Excerpted records: Begin

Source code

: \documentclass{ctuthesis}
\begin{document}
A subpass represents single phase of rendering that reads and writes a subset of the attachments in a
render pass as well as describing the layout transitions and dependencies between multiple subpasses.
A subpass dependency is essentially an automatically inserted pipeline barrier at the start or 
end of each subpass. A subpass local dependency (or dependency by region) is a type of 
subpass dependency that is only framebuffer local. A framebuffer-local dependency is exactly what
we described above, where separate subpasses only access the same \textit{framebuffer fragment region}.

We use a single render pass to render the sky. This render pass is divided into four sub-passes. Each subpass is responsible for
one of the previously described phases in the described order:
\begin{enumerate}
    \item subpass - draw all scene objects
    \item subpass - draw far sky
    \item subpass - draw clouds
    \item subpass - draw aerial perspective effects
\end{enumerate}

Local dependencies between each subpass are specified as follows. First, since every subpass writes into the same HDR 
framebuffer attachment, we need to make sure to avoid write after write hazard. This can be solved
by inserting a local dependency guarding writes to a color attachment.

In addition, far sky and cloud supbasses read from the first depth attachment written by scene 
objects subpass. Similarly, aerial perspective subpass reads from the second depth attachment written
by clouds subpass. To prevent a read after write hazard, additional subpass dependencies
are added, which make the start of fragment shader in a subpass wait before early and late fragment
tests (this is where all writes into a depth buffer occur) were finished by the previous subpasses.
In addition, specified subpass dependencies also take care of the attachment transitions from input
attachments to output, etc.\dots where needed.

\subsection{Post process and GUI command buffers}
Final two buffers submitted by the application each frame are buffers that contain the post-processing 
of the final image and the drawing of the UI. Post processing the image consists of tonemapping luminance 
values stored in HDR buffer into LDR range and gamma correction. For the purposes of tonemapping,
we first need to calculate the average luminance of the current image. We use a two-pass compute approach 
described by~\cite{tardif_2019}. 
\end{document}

Excerpted records: End

▶ _About this task_:
For this exercise, output all the data exactly as shown above.

▶ _Written solution_:
Source code

: \documentclass{ctuthesis}
\begin{document}
A subpass represents single phase of rendering that reads and writes a subset of the attachments in a
render pass as well as describing the layout transitions and dependencies between multiple subpasses.
A subpass dependency is essentially an automatically inserted pipeline barrier at the start or 
end of each subpass. A subpass local dependency (or dependency by region) is a type of 
subpass dependency that is only framebuffer local. A framebuffer-local dependency is exactly what
we described above, where separate subpasses only access the same \textit{framebuffer fragment region}.

We use a single render pass to render the sky. This render pass is divided into four sub-passes. Each subpass is responsible for
one of the previously described phases in the described order:
\begin{enumerate}
    \item subpass - draw all scene objects
    \item subpass - draw far sky
    \item subpass - draw clouds
    \item subpass - draw aerial perspective effects
\end{enumerate}

Local dependencies between each subpass are specified as follows. First, since every subpass writes into the same HDR 
framebuffer attachment, we need to make sure to avoid write after write hazard. This can be solved
by inserting a local dependency guarding writes to a color attachment.

In addition, far sky and cloud supbasses read from the first depth attachment written by scene 
objects subpass. Similarly, aerial perspective subpass reads from the second depth attachment written
by clouds subpass. To prevent a read after write hazard, additional subpass dependencies
are added, which make the start of fragment shader in a subpass wait before early and late fragment
tests (this is where all writes into a depth buffer occur) were finished by the previous subpasses.
In addition, specified subpass dependencies also take care of the attachment transitions from input
attachments to output, etc.\dots where needed.

\subsection{Post process and GUI command buffers}
Final two buffers submitted by the application each frame are buffers that contain the post-processing 
of the final image and the drawing of the UI. Post processing the image consists of tonemapping luminance 
values stored in HDR buffer into LDR range and gamma correction. For the purposes of tonemapping,
we first need to calculate the average luminance of the current image. We use a two-pass compute approach 
described by~\cite{tardif_2019}. 
\end{document}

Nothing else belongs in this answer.